You can make a general purpose balun for 160-10 with no problems
except that if it is only used on the higher bands you are wasting you
money on some of the cores. I don't recall my exact test results and
will have to redo and expand them for this book I am working on, but
it seems like 5 beads will work for 20-6 meters. Probably use 6 or 7 for
40-6 meters. I think 8 is adequate for 80-6 and I would probably go with
10 for 160-6. They don't "fail" below a particular frequency, they just
get less and less effective. So you could use a 5 or 6 bead balun on
80 meters but it wouldn't reduce the shield currents as much as an
8 bead one would--but it is much better than nothing! This is why
the current style balun made of chokes is so great. There is nothing
critical about them--you can't use too many and if you use too few they
just become less effective.
>Also, I was curious as to the use of the #43 core instead of the #77 core.
>#77 has better specs in the less than 30mhz range, however I am not sure if
>enough better to make appreciable difference. You might comment on this.

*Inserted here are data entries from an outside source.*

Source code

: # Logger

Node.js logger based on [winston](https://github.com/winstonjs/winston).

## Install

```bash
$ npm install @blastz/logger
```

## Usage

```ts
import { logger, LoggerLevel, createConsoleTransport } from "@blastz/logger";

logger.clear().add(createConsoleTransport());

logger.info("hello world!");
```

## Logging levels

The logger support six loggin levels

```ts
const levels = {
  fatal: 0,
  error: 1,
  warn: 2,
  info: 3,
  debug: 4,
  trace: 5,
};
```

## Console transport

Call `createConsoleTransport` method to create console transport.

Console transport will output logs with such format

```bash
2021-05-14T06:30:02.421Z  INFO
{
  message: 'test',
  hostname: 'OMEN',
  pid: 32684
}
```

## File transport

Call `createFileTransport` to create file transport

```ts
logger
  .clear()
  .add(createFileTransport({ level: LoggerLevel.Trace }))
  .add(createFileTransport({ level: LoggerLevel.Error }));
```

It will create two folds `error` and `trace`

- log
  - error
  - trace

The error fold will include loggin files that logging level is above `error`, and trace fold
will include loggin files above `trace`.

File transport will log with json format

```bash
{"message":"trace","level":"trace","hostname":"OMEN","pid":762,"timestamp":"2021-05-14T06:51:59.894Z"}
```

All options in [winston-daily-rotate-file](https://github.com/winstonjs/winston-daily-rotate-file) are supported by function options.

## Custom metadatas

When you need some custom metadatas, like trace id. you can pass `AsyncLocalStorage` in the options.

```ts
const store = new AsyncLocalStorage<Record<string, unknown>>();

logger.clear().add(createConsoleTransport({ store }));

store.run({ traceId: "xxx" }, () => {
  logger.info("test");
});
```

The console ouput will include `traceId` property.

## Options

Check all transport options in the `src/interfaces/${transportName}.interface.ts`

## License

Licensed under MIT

HEAT (as I mentioned in the Geo part of the note) is the only reason. If you
are a exciter only type of guy then the 77s will work even better than the
43s. But if you like to warm the ionosphere(but not your coax) you had
better use the 43s.
(Gee, I gotta stop helping these guys with better propagation to
make their signals even better. What am I thinking about!)
73 John W0UN
La Salle Research Corp 24115 WCR 40 La Salle, CO 80645 USA
voice 970-284-6602 fax 970-284-0979 email firstname.lastname@example.org
So there you go.......
George Fremin III
Austin, Texas C.K.U. "It is hard to be in one place at the same time."